[Aim of the task]:
In the records, each line holding "dependencies" must be reported.

Stored data entries

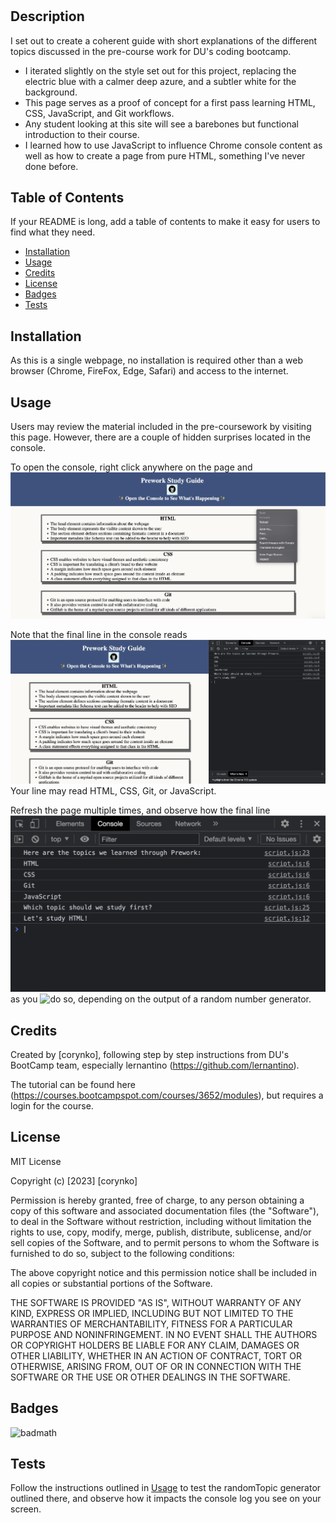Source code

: # <DU Prework Study Guide Webpage>

## Description

I set out to create a coherent guide with short explanations of the different topics discussed in the pre-course work for DU's coding bootcamp.
 - I iterated slightly on the style set out for this project, replacing the electric blue with a calmer deep azure, and a subtler white for the background.
 - This page serves as a proof of concept for a first pass learning HTML, CSS, JavaScript, and Git workflows.
 - Any student looking at this site will see a barebones but functional introduction to their course.
 - I learned how to use JavaScript to influence Chrome console content as well as how to create a page from pure HTML, something I've never done before.

## Table of Contents

If your README is long, add a table of contents to make it easy for users to find what they need.

- [Installation](#installation)
- [Usage](#usage)
- [Credits](#credits)
- [License](#license)
- [Badges](#badges)
- [Tests](#tests)

## Installation

As this is a single webpage, no installation is required other than a web browser (Chrome, FireFox, Edge, Safari) and access to the internet.

## Usage

Users may review the material included in the pre-coursework by visiting this page. However, there are a couple of hidden surprises located in the console.

To open the console, right click anywhere on the page and ![click "inspect."](assets/images/scrnsht_4.png)

Note that the final line in the console reads !["Let's Study XXXX!"](assets/images/scrnsht_1.png) Your line may read HTML, CSS, Git, or JavaScript.

Refresh the page multiple times, and observe how the final line ![changes](assets/images/scrnsht_2.png) as you ![do so](assets/images/scrnsht_3), depending on the output of a random number generator.

## Credits

Created by [corynko], following step by step instructions from DU's BootCamp team, especially lernantino (https://github.com/lernantino). 

The tutorial can be found here (https://courses.bootcampspot.com/courses/3652/modules), but requires a login for the course. 

## License

MIT License

Copyright (c) [2023] [corynko]

Permission is hereby granted, free of charge, to any person obtaining a copy
of this software and associated documentation files (the "Software"), to deal
in the Software without restriction, including without limitation the rights
to use, copy, modify, merge, publish, distribute, sublicense, and/or sell
copies of the Software, and to permit persons to whom the Software is
furnished to do so, subject to the following conditions:

The above copyright notice and this permission notice shall be included in all
copies or substantial portions of the Software.

THE SOFTWARE IS PROVIDED "AS IS", WITHOUT WARRANTY OF ANY KIND, EXPRESS OR
IMPLIED, INCLUDING BUT NOT LIMITED TO THE WARRANTIES OF MERCHANTABILITY,
FITNESS FOR A PARTICULAR PURPOSE AND NONINFRINGEMENT. IN NO EVENT SHALL THE
AUTHORS OR COPYRIGHT HOLDERS BE LIABLE FOR ANY CLAIM, DAMAGES OR OTHER
LIABILITY, WHETHER IN AN ACTION OF CONTRACT, TORT OR OTHERWISE, ARISING FROM,
OUT OF OR IN CONNECTION WITH THE SOFTWARE OR THE USE OR OTHER DEALINGS IN THE
SOFTWARE.

## Badges

![badmath](https://img.shields.io/github/languages/top/nielsenjared/badmath)

## Tests

Follow the instructions outlined in [Usage](#usage) to test the randomTopic generator outlined there, and observe how it impacts the console log you see on your screen.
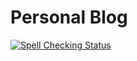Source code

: # Personal Blog

[![Spell Checking Status](https://circleci.com/gh/ahxxm/ahxxm.github.io/tree/master.svg?style=svg)](https://circleci.com/gh/ahxxm/ahxxm.github.io/tree/master)
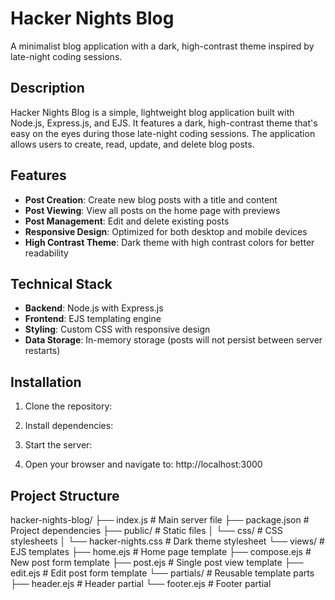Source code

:# Hacker Nights Blog

A minimalist blog application with a dark, high-contrast theme inspired by late-night coding sessions.

## Description

Hacker Nights Blog is a simple, lightweight blog application built with Node.js, Express.js, and EJS. It features a dark, high-contrast theme that's easy on the eyes during those late-night coding sessions. The application allows users to create, read, update, and delete blog posts.

## Features

- **Post Creation**: Create new blog posts with a title and content
- **Post Viewing**: View all posts on the home page with previews
- **Post Management**: Edit and delete existing posts
- **Responsive Design**: Optimized for both desktop and mobile devices
- **High Contrast Theme**: Dark theme with high contrast colors for better readability

## Technical Stack

- **Backend**: Node.js with Express.js
- **Frontend**: EJS templating engine
- **Styling**: Custom CSS with responsive design
- **Data Storage**: In-memory storage (posts will not persist between server restarts)

## Installation

1. Clone the repository:

2. Install dependencies:

3. Start the server:

4. Open your browser and navigate to:
http://localhost:3000



## Project Structure

hacker-nights-blog/
├── index.js # Main server file
├── package.json # Project dependencies
├── public/ # Static files
│ └── css/ # CSS stylesheets
│ └── hacker-nights.css # Dark theme stylesheet
└── views/ # EJS templates
├── home.ejs # Home page template
├── compose.ejs # New post form template
├── post.ejs # Single post view template
├── edit.ejs # Edit post form template
└── partials/ # Reusable template parts
├── header.ejs # Header partial
└── footer.ejs # Footer partial



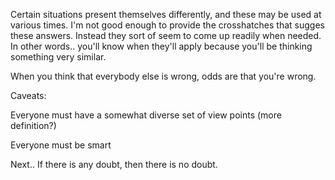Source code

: Certain situations present themselves differently, and these may be used at various times.  I'm not good enough to provide the crosshatches that sugges these answers.  Instead they sort of seem to come up readily when needed.  In other words.. you'll know when they'll apply because you'll be thinking something very similar.

When you think that everybody else is wrong, odds are that you're wrong.

Caveats:

Everyone must have a somewhat diverse set of view points (more definition?)

Everyone must be smart

Next..  If there is any doubt, then there is no doubt.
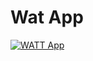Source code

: # Wat App


[![WATT App](https://image.ibb.co/mPbBiz/Screen_Shot_2018_08_01_at_5_19_10_PM.png)](https://www.youtube.com/watch?v=BrB0oaSz8Nk)

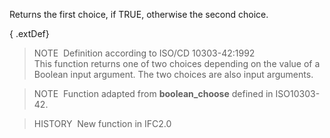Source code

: Returns the first choice, if TRUE, otherwise the second choice.

{ .extDef}
> NOTE&nbsp; Definition according to ISO/CD 10303-42:1992  
> This function returns one of two choices depending on the value of a Boolean input argument. The two choices are also input arguments.

> NOTE&nbsp; Function adapted from **boolean_choose** defined in ISO10303-42.

> HISTORY&nbsp; New function in IFC2.0

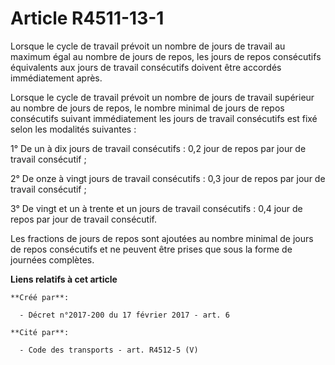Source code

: # Article R4511-13-1

Lorsque le cycle de travail prévoit un nombre de jours de travail au maximum égal au nombre de jours de repos, les jours de
repos consécutifs équivalents aux jours de travail consécutifs doivent être accordés immédiatement après. 

Lorsque le cycle de travail prévoit un nombre de jours de travail supérieur au nombre de jours de repos, le nombre minimal de
jours de repos consécutifs suivant immédiatement les jours de travail consécutifs est fixé selon les modalités suivantes : 

1° De un à dix jours de travail consécutifs : 0,2 jour de repos par jour de travail consécutif ; 

2° De onze à vingt jours de travail consécutifs : 0,3 jour de repos par jour de travail consécutif ; 

3° De vingt et un à trente et un jours de travail consécutifs : 0,4 jour de repos par jour de travail consécutif. 

Les fractions de jours de repos sont ajoutées au nombre minimal de jours de repos consécutifs et ne peuvent être prises que
sous la forme de journées complètes.

**Liens relatifs à cet article**

	**Créé par**:

	  - Décret n°2017-200 du 17 février 2017 - art. 6

	**Cité par**:

	  - Code des transports - art. R4512-5 (V)

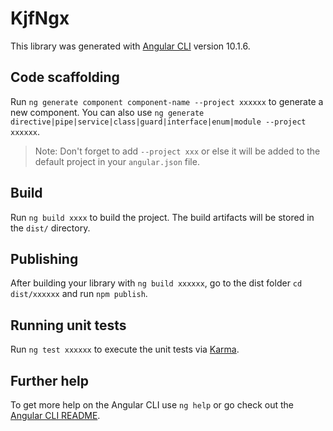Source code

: # KjfNgx

This library was generated with [Angular CLI](https://github.com/angular/angular-cli) version 10.1.6.

## Code scaffolding

Run `ng generate component component-name --project xxxxxx` to generate a new component. You can also use `ng generate directive|pipe|service|class|guard|interface|enum|module --project xxxxxx`.
> Note: Don't forget to add `--project xxx` or else it will be added to the default project in your `angular.json` file. 

## Build

Run `ng build xxxx` to build the project. The build artifacts will be stored in the `dist/` directory.

## Publishing

After building your library with `ng build xxxxxx`, go to the dist folder `cd dist/xxxxxx` and run `npm publish`.

## Running unit tests

Run `ng test xxxxxx` to execute the unit tests via [Karma](https://karma-runner.github.io).

## Further help

To get more help on the Angular CLI use `ng help` or go check out the [Angular CLI README](https://github.com/angular/angular-cli/blob/master/README.md).
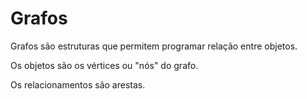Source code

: # Grafos

Grafos são estruturas que permitem programar relação entre objetos.

Os objetos são os vértices ou "nós" do grafo.

Os relacionamentos são arestas.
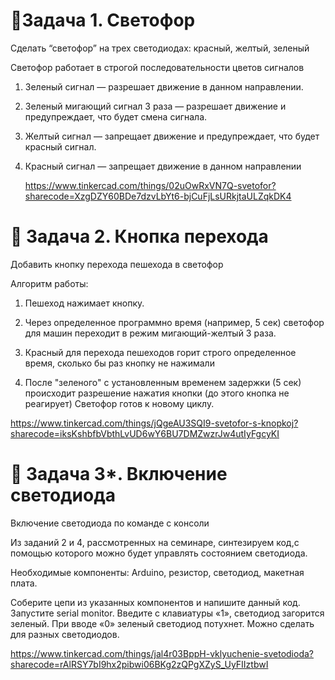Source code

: 
# 📌Задача 1. Светофор
 
Сделать “светофор” на трех светодиодах: красный, желтый, зеленый

Светофор работает в строгой последовательности цветов сигналов

1. Зеленый сигнал — разрешает движение в данном направлении.

2. Зеленый мигающий сигнал 3 раза — разрешает движение и предупреждает, что будет смена сигнала.

3. Желтый сигнал — запрещает движение и предупреждает, что будет красный сигнал.

4. Красный сигнал — запрещает движение в данном направлении

   https://www.tinkercad.com/things/02uOwRxVN7Q-svetofor?sharecode=XzgDZY60BDe7dzvLbYt6-bjCuFjLsURkjtaULZqkDK4


# 📌 Задача 2. Кнопка перехода
 
Добавить кнопку перехода пешехода в светофор

Алгоритм работы: 

1. Пешеход нажимает кнопку. 

2. Через определенное программно время (например, 5 сек) светофор для машин переходит в режим 
мигающий-желтый 3 раза. 

3. Красный для перехода пешеходов горит строго определенное время, сколько бы раз кнопку не 
нажимали

4. После "зеленого" с установленным временем задержки (5 сек) происходит разрешение нажатия 
кнопки (до этого кнопка не реагирует)
Светофор готов к новому циклу.

https://www.tinkercad.com/things/jQgeAU3SQI9-svetofor-s-knopkoj?sharecode=iksKshbfbVbthLvUD6wY6BU7DMZwzrJw4utIyFgcyKI

# 📌 Задача 3*. Включение светодиода
 
Включение светодиода по команде с консоли

Из заданий 2 и 4, рассмотренных на семинаре, синтезируем код,с помощью которого можно будет управлять 
состоянием светодиода.

Необходимые компоненты: Arduino, резистор, светодиод, макетная плата.

Соберите цепи из указанных компонентов и напишите данный код. Запустите serial monitor. Введите с 
клавиатуры «1», светодиод загорится зеленый. При вводе «0» зеленый светодиод потухнет. Можно сделать 
для разных светодиодов.

https://www.tinkercad.com/things/jal4r03BppH-vklyuchenie-svetodioda?sharecode=rAlRSY7bI9hx2pibwi06BKg2zQPgXZyS_UyFIIztbwI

[Solution to the problem]:
2. Install dependencies:
├── package.json # Project dependencies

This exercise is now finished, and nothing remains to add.